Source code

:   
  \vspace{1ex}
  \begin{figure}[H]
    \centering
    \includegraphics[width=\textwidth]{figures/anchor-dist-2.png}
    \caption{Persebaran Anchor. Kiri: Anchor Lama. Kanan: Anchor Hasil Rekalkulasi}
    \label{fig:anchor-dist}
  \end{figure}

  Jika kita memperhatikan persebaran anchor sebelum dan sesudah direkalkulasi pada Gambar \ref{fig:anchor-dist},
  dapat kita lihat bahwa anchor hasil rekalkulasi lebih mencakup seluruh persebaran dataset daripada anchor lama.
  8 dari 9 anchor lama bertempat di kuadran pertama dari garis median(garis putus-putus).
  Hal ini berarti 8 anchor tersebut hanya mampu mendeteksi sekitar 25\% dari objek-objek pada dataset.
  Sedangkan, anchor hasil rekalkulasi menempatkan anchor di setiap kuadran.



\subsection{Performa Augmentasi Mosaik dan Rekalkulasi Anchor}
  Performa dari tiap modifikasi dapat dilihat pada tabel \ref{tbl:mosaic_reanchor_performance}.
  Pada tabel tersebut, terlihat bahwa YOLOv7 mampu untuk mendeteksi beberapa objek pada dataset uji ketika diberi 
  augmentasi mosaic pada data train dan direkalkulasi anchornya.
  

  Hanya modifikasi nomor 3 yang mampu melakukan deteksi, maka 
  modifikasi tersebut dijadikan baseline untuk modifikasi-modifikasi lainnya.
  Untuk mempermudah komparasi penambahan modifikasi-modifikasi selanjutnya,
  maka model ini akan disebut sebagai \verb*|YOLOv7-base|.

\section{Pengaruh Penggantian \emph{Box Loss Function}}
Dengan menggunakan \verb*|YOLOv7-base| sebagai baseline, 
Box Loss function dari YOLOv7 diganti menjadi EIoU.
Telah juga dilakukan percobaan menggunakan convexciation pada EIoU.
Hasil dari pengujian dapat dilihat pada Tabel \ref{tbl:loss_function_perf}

######

*ASSIGNMENT:* Your answer should be the records themselves, returned word for word.

*SOLUTION BELOW:*
Source code

:   
  \vspace{1ex}
  \begin{figure}[H]
    \centering
    \includegraphics[width=\textwidth]{figures/anchor-dist-2.png}
    \caption{Persebaran Anchor. Kiri: Anchor Lama. Kanan: Anchor Hasil Rekalkulasi}
    \label{fig:anchor-dist}
  \end{figure}

  Jika kita memperhatikan persebaran anchor sebelum dan sesudah direkalkulasi pada Gambar \ref{fig:anchor-dist},
  dapat kita lihat bahwa anchor hasil rekalkulasi lebih mencakup seluruh persebaran dataset daripada anchor lama.
  8 dari 9 anchor lama bertempat di kuadran pertama dari garis median(garis putus-putus).
  Hal ini berarti 8 anchor tersebut hanya mampu mendeteksi sekitar 25\% dari objek-objek pada dataset.
  Sedangkan, anchor hasil rekalkulasi menempatkan anchor di setiap kuadran.



\subsection{Performa Augmentasi Mosaik dan Rekalkulasi Anchor}
  Performa dari tiap modifikasi dapat dilihat pada tabel \ref{tbl:mosaic_reanchor_performance}.
  Pada tabel tersebut, terlihat bahwa YOLOv7 mampu untuk mendeteksi beberapa objek pada dataset uji ketika diberi 
  augmentasi mosaic pada data train dan direkalkulasi anchornya.
  

  Hanya modifikasi nomor 3 yang mampu melakukan deteksi, maka 
  modifikasi tersebut dijadikan baseline untuk modifikasi-modifikasi lainnya.
  Untuk mempermudah komparasi penambahan modifikasi-modifikasi selanjutnya,
  maka model ini akan disebut sebagai \verb*|YOLOv7-base|.

\section{Pengaruh Penggantian \emph{Box Loss Function}}
Dengan menggunakan \verb*|YOLOv7-base| sebagai baseline, 
Box Loss function dari YOLOv7 diganti menjadi EIoU.
Telah juga dilakukan percobaan menggunakan convexciation pada EIoU.
Hasil dari pengujian dapat dilihat pada Tabel \ref{tbl:loss_function_perf}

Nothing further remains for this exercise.